Le jour où la vie a fait que j’ai vu et saisi une occasion de travailler à partir de la maison, notre vie familiale a changé. Le petit gars tanant, violent, chialeux a disparu, remplacé par un enfant qui dormait mieux, qui pouvait respirer un peu en revenant diner, et qui avait le temps de jouer avec des copains choisis chaque après-midi. Ça n’a pas tout réglé à l’école, bien sûr. Et il a continué à exprimer un souhait, le même depuis sa première année, qu’un de nous puisse être là, chaque jour, en classe, à ses côtés. Il disait ça calmement. Il avait une solution à ce qui fonctionnait mal, lui… On lui disait que ce n’était pas possible (imaginez la scène d’une classe pleine de parents-hélicoptères!). Mais il exprimait quand même quelque chose d’authentique.


Tout ça vous explique un peu comment nous en sommes venus (en voyant d’autres familles le faire, aussi!) à nous demander si on ne pouvait pas faire autrement. Si nous ne pouvions pas réorganiser nos vies pour passer beaucoup, beaucoup plus de temps avec nos enfants. Nous avons vécu la course des parents d’écoliers qui ont chacun un emploi à temps plein en dehors du foyer, qui courent d’un cours à l’autre et sentent parfois qu’ils ne sont que les gardiens d’un horaire qui leur échappe. Nous voulions vraiment faire autrement. Et une fois à la campagne, les occasions d’apprentissage nous ont éblouis par leur nombre (aller se promener, c’est identifier des pistes, des plantes, des arbres, parler de nuages et de saisons…). Ce n’est pas contre l’école que nous faisons le choix de l’apprentissage en famille. Ce n’est pas parce que nous pensons faire mieux dans l’absolu: il suffit que ce soit mieux pour nous, notre famille, nos enfants (d’ailleurs nos enfants passent un temps fou ensemble, et c’est une partie de nos raisons aussi). Oui, ça nous permet de toucher à d’autres matières, mais le plus important c’est la certitude de ne rien échapper: si ma puce n’a pas compris une notion, demain je le verrai, et on pourra jeter un autre éclairage sur elle (la notion, hein, pas ma fille!).

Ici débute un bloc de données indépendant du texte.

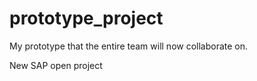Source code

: # prototype_project
My prototype that the entire team will now collaborate on.
<p> New SAP open project </P>

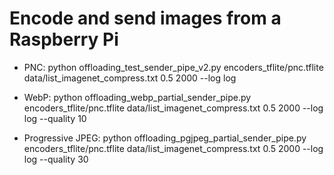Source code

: # Encode and send images from a Raspberry Pi

* PNC:
python offloading_test_sender_pipe_v2.py encoders_tflite/pnc.tflite data/list_imagenet_compress.txt 0.5 2000 --log log

* WebP:
python offloading_webp_partial_sender_pipe.py encoders_tflite/pnc.tflite data/list_imagenet_compress.txt 0.5 2000 --log log --quality 10

* Progressive JPEG:
python offloading_pgjpeg_partial_sender_pipe.py encoders_tflite/pnc.tflite data/list_imagenet_compress.txt 0.5 2000 --log log --quality 30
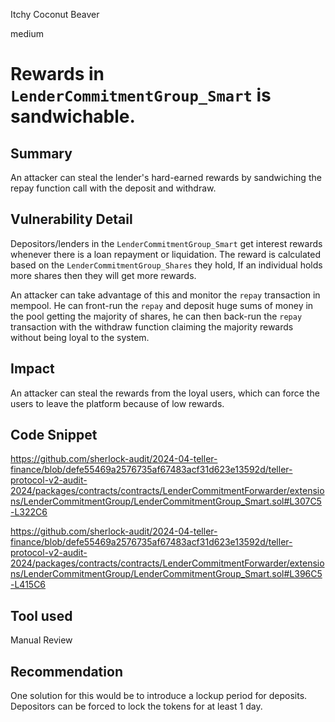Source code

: Itchy Coconut Beaver

medium

# Rewards in `LenderCommitmentGroup_Smart` is sandwichable.

## Summary
An attacker can steal the lender's hard-earned rewards by sandwiching the repay function call with the deposit and withdraw. 
## Vulnerability Detail
Depositors/lenders in the `LenderCommitmentGroup_Smart` get interest rewards whenever there is a loan repayment or liquidation. The reward is calculated based on the `LenderCommitmentGroup_Shares` they hold, If an individual holds more shares then they will get more rewards. 

An attacker can take advantage of this and monitor the `repay` transaction in mempool. He can front-run the `repay` and deposit huge sums of money in the pool getting the majority of shares, he can then back-run the `repay` transaction with the withdraw function claiming the majority rewards without being loyal to the system.
## Impact
An attacker can steal the rewards from the loyal users, which can force the users to leave the platform because of low rewards. 

## Code Snippet
https://github.com/sherlock-audit/2024-04-teller-finance/blob/defe55469a2576735af67483acf31d623e13592d/teller-protocol-v2-audit-2024/packages/contracts/contracts/LenderCommitmentForwarder/extensions/LenderCommitmentGroup/LenderCommitmentGroup_Smart.sol#L307C5-L322C6

https://github.com/sherlock-audit/2024-04-teller-finance/blob/defe55469a2576735af67483acf31d623e13592d/teller-protocol-v2-audit-2024/packages/contracts/contracts/LenderCommitmentForwarder/extensions/LenderCommitmentGroup/LenderCommitmentGroup_Smart.sol#L396C5-L415C6
## Tool used

Manual Review

## Recommendation
One solution for this would be to introduce a lockup period for deposits. Depositors can be forced to lock the tokens for at least 1 day.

Ça permet aussi de personnaliser (par là je veux dire étendre en possibilités, et non limiter) l’apprentissage selon nos réalités; le bilinguisme en est une, et j’y reviendrai.

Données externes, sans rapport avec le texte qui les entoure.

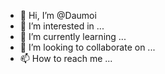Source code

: - 👋 Hi, I’m @Daumoi
- 👀 I’m interested in ...
- 🌱 I’m currently learning ...
- 💞️ I’m looking to collaborate on ...
- 📫 How to reach me ...

<!---
Daumoi/Daumoi is a ✨ special ✨ repository because its `README.md` (this file) appears on your GitHub profile.
You can click the Preview link to take a look at your changes.
--->
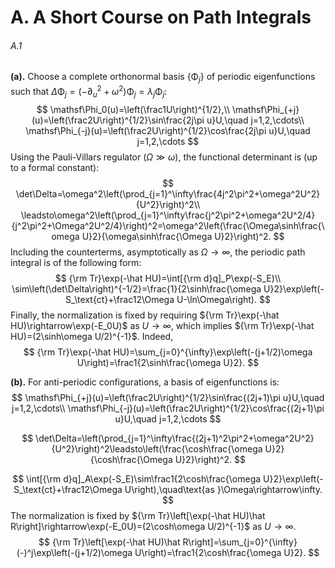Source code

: # A. A Short Course on Path Integrals

###### A.1

**(a).** Choose a complete orthonormal basis $\{\mathsf\Phi_j\}$ of periodic eigenfunctions such that $\Delta\mathsf\Phi_j=(-\partial_u^2+\omega^2)\mathsf\Phi_j=\lambda_j\mathsf\Phi_j$:
$$
\mathsf\Phi_0(u)=\left(\frac1U\right)^{1/2},\\
\mathsf\Phi_{+j}(u)=\left(\frac2U\right)^{1/2}\sin\frac{2j\pi u}U,\quad j=1,2,\cdots\\
\mathsf\Phi_{-j}(u)=\left(\frac2U\right)^{1/2}\cos\frac{2j\pi u}U,\quad j=1,2,\cdots
$$
Using the Pauli-Villars regulator ($\Omega\gg\omega$), the functional determinant is (up to a formal constant):
$$
\det\Delta=\omega^2\left(\prod_{j=1}^\infty\frac{4j^2\pi^2+\omega^2U^2}{U^2}\right)^2\\
\leadsto\omega^2\left(\prod_{j=1}^\infty\frac{j^2\pi^2+\omega^2U^2/4}{j^2\pi^2+\Omega^2U^2/4}\right)^2=\omega^2\left(\frac{\Omega\sinh\frac{\omega U}2}{\omega\sinh\frac{\Omega U}2}\right)^2.
$$
Including the counterterms, asymptotically as $\Omega\rightarrow\infty$, the periodic path integral is of the following form:
$$
{\rm Tr}\exp(-\hat HU)=\int[{\rm d}q]_P\exp(-S_E)\\
\sim\left(\det\Delta\right)^{-1/2}=\frac{1}{2\sinh\frac{\omega U}2}\exp\left(-S_\text{ct}+\frac12\Omega U-\ln\Omega\right).
$$
Finally, the normalization is fixed by requiring ${\rm Tr}\exp(-\hat HU)\rightarrow\exp(-E_0U)$ as $U\rightarrow\infty$, which implies ${\rm Tr}\exp(-\hat HU)=(2\sinh\omega U/2)^{-1}$. Indeed,
$$
{\rm Tr}\exp(-\hat HU)=\sum_{j=0}^{\infty}\exp\left(-(j+1/2)\omega U\right)=\frac1{2\sinh\frac{\omega U}2}.
$$

**(b).** For anti-periodic configurations, a basis of eigenfunctions is:
$$
\mathsf\Phi_{+j}(u)=\left(\frac2U\right)^{1/2}\sin\frac{(2j+1)\pi u}U,\quad j=1,2,\cdots\\
\mathsf\Phi_{-j}(u)=\left(\frac2U\right)^{1/2}\cos\frac{(2j+1)\pi u}U,\quad j=1,2,\cdots
$$

$$
\det\Delta=\left(\prod_{j=1}^\infty\frac{(2j+1)^2\pi^2+\omega^2U^2}{U^2}\right)^2\leadsto\left(\frac{\cosh\frac{\omega U}2}{\cosh\frac{\Omega U}2}\right)^2.
$$

$$
\int[{\rm d}q]_A\exp(-S_E)\sim\frac1{2\cosh\frac{\omega U}2}\exp\left(-S_\text{ct}+\frac12\Omega U\right),\quad\text{as }\Omega\rightarrow\infty.
$$
The normalization is fixed by ${\rm Tr}\left[\exp(-\hat HU)\hat R\right]\rightarrow\exp(-E_0U)=(2\cosh\omega U/2)^{-1}$ as $U\rightarrow\infty$.
$$
{\rm Tr}\left[\exp(-\hat HU)\hat R\right]=\sum_{j=0}^{\infty}(-)^j\exp\left(-(j+1/2)\omega U\right)=\frac1{2\cosh\frac{\omega U}2}.
$$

C’est sûr que c’est un plaisir, d’apprendre avec ma fille et de lui inculquer des notions. Mais ce plaisir n’était pas une de nos motivations initiales. Vous savez quoi? Ça aurait dû en être une! Voir ma fille apprendre à lire, ça a été extraordinaire. Mais je dirais qu’il est plus extraordinaire encore de la voir lire seule, en toute liberté, à toute heure du jour ou de la soirée. (Ah, la lecture! Ce devra faire l’objet d’un autre billet!) Le plaisir de l’école-maison est réel (mais pas constant à chaque instant, on s’entend…!).